2025-09-29 Papers

1/2

Paper 1

LongLive: Real-time Interactive Long Video Generation

Published: 2025-09-26

Link: http://arxiv.org/pdf/2509.22622

1. 📘 Topic and Domain: Real-time interactive long video generation using frame-level autoregressive models for AI-powered video content creation.

2. 💡 Previous Research and New Ideas: Built upon diffusion models and autoregressive video generation, introducing new techniques like KV-recache, streaming long tuning, and short window attention with frame sink.

3. ❓ Problem: Addressing the challenges of generating high-quality long videos efficiently while enabling real-time interactive control through prompt switching.

4. 🛠️ Methods: Implemented KV-recache to refresh cached states during prompt switches, streaming long tuning for train-long-test-long alignment, and short window attention with frame sink for faster generation.

5. 📊 Results and Evaluation: Achieved 20.7 FPS on a single NVIDIA H100 GPU, supported up to 240-second video generation, and outperformed baselines on VBench benchmarks while requiring only 32 GPU-days for training.
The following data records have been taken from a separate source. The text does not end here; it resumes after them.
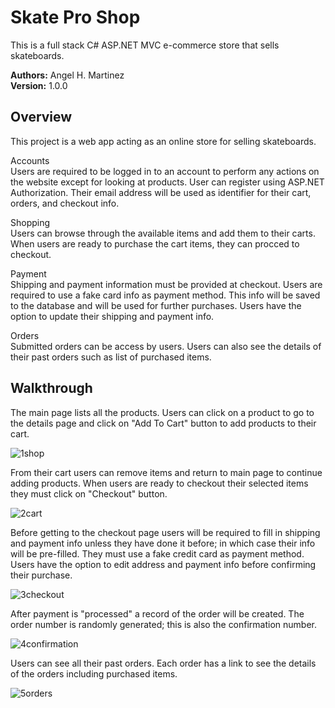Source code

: # Skate Pro Shop
This is a full stack C# ASP.NET MVC e-commerce store that sells skateboards.

**Authors:** Angel H. Martinez<br />
**Version:** 1.0.0

## Overview<br />
This project is a web app acting as an online store for selling skateboards.

Accounts<br />
Users are required to be logged in to an account to perform any actions on the website except for looking at products. User can register using ASP.NET Authorization. Their email address will be used as identifier for their cart, orders, and checkout info.

Shopping<br />
Users can browse through the available items and add them to their carts. When users are ready to purchase the cart items, they can procced to checkout.

Payment<br />
Shipping and payment information must be provided at checkout. Users are required to use a fake card info as payment method. This info will be saved to the database and will be used for further purchases. Users have the option to update their shipping and payment info. 

Orders<br />
Submitted orders can be access by users. Users can also see the details of their past orders such as list of purchased items.

## Walkthrough<br />

The main page lists all the products. Users can click on a product to go to the details page and click on "Add To Cart" button to add products to their cart.

![1shop](https://user-images.githubusercontent.com/71573442/126697424-4a6f73e5-141d-4d2c-8af7-a2bef3fec6de.png)

From their cart users can remove items and return to main page to continue adding products. When users are ready to checkout their selected items they must click on "Checkout" button.

![2cart](https://user-images.githubusercontent.com/71573442/126698162-a85ccf4f-74ba-43b6-84c4-a15e6eda68f4.PNG)

Before getting to the checkout page users will be required to fill in shipping and payment info unless they have done it before; in which case their info will be pre-filled. They must use a fake credit card as payment method. Users have the option to edit address and payment info before confirming their purchase.

![3checkout](https://user-images.githubusercontent.com/71573442/126698693-349c2489-4f02-4372-9c74-c6189d1db8a7.png)

After payment is "processed" a record of the order will be created. The order number is randomly generated; this is also the confirmation number.

![4confirmation](https://user-images.githubusercontent.com/71573442/126699112-9bd43e60-166e-4ccd-9dbd-540dd39a7298.PNG)

Users can see all their past orders. Each order has a link to see the details of the orders including purchased items.

![5orders](https://user-images.githubusercontent.com/71573442/126699796-a247ab3c-ab2c-43e0-8231-799f8073866d.png)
LongLive: Real-time Interactive Long Video Generation

1/2

Paper 2

Quantile Advantage Estimation for Entropy-Safe Reasoning

Published: 2025-09-26

Link: http://arxiv.org/pdf/2509.22611

1. 📘 Topic and Domain: Reinforcement learning for large language models, specifically focusing on entropy control in language model reasoning tasks.

2. 💡 Previous Research and New Ideas: Based on value-free RL methods like GRPO and DAPO, proposes a new Quantile Advantage Estimation (QAE) approach that replaces mean-baseline with group-wise K-quantile baseline.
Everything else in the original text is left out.